------ Exercise inputs
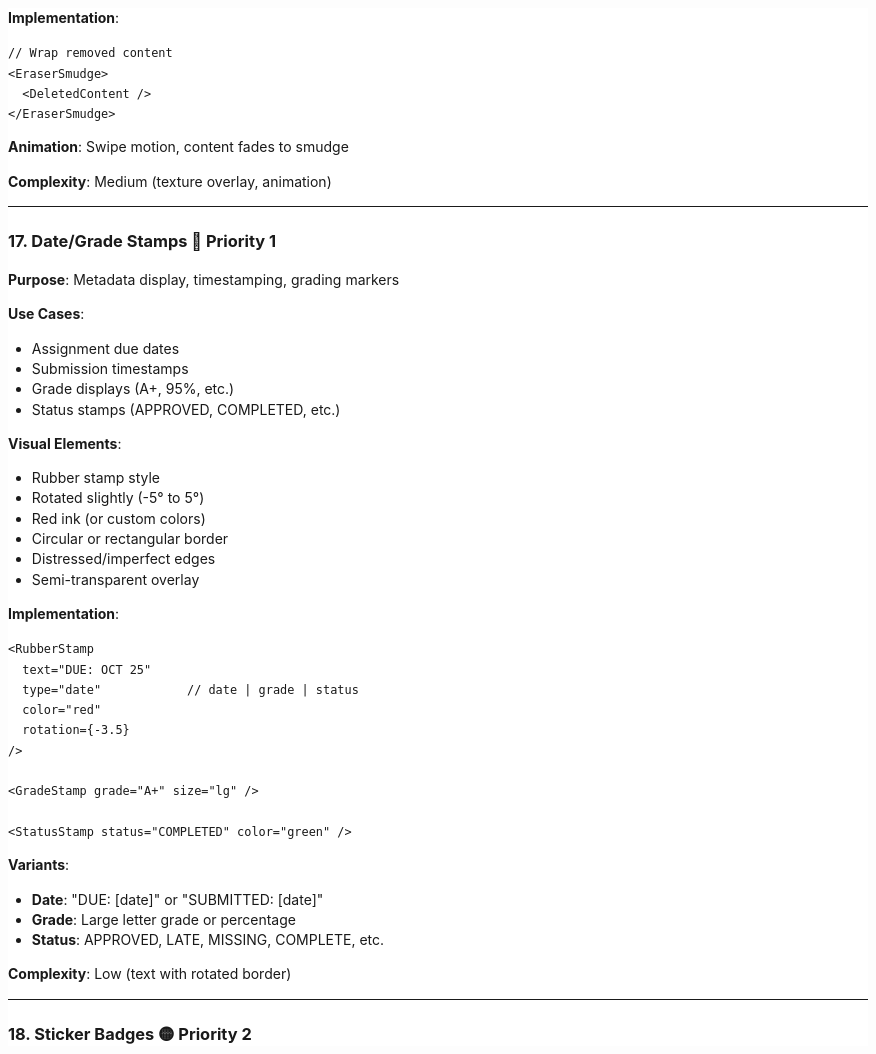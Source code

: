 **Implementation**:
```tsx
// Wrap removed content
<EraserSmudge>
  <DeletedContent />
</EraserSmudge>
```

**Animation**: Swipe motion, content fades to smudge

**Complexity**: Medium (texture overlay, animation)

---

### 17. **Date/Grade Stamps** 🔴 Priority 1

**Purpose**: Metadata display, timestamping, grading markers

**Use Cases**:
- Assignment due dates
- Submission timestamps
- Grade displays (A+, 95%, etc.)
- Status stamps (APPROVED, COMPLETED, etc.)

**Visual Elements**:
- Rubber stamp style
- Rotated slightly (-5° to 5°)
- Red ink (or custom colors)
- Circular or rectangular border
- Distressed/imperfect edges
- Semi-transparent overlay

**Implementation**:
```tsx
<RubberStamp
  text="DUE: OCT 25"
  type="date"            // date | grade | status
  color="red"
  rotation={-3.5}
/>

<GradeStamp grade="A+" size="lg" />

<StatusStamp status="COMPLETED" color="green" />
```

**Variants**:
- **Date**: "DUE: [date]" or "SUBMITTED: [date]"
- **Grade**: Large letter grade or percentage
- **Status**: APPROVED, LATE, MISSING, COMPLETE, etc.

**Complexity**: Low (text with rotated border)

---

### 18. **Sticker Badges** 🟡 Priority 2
------------
> **Activity**: Reproduce exactly the lines from the one containing "- Red ink (or custom colors)" through the last line of the records, both included, and nothing else.

> **Task response**:
- Red ink (or custom colors)
- Circular or rectangular border
- Distressed/imperfect edges
- Semi-transparent overlay

**Implementation**:
```tsx
<RubberStamp
  text="DUE: OCT 25"
  type="date"            // date | grade | status
  color="red"
  rotation={-3.5}
/>

<GradeStamp grade="A+" size="lg" />

<StatusStamp status="COMPLETED" color="green" />
```

**Variants**:
- **Date**: "DUE: [date]" or "SUBMITTED: [date]"
- **Grade**: Large letter grade or percentage
- **Status**: APPROVED, LATE, MISSING, COMPLETE, etc.

**Complexity**: Low (text with rotated border)

---

### 18. **Sticker Badges** 🟡 Priority 2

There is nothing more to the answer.